**Work order**:
The reply must be the number of lines in the following material that include the word "text", and nothing more.

**Entries shown**:
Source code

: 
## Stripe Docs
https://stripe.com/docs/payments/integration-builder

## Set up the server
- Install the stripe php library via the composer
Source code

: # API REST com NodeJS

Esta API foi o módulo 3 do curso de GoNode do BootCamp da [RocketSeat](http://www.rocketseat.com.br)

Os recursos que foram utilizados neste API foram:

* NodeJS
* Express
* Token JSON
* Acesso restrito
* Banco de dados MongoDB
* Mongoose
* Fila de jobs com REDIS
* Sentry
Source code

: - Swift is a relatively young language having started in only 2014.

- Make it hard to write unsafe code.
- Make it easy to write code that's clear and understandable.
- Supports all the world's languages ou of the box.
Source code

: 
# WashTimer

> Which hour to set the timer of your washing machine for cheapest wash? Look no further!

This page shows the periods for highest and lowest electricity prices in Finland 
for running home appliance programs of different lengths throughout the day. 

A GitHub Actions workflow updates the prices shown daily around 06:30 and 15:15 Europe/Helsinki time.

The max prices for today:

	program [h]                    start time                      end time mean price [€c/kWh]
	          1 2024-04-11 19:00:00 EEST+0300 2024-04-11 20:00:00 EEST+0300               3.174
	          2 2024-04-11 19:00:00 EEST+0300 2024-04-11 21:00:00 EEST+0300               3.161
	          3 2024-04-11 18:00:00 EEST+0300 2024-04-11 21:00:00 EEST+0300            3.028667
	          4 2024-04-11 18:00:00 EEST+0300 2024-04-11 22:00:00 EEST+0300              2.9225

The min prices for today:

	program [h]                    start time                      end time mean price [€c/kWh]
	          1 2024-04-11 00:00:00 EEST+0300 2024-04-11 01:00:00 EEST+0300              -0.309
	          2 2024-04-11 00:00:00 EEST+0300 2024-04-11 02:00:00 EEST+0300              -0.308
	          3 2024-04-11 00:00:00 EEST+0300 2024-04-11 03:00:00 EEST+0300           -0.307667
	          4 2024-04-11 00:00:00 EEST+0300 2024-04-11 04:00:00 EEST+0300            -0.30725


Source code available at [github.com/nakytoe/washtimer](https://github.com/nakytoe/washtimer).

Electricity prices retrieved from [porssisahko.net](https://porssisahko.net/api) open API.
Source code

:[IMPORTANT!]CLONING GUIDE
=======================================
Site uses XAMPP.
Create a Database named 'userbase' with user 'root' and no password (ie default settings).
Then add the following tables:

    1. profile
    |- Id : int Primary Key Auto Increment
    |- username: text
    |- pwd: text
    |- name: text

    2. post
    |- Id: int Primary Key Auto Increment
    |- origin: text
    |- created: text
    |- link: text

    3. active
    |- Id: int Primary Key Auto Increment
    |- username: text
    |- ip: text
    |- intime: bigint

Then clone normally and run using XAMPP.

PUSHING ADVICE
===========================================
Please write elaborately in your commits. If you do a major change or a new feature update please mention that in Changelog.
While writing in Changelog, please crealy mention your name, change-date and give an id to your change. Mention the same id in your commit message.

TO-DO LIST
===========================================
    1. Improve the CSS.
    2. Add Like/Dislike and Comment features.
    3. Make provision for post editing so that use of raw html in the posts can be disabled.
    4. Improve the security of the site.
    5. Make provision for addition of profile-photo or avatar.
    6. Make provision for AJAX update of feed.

**Answer for this exercise**:
8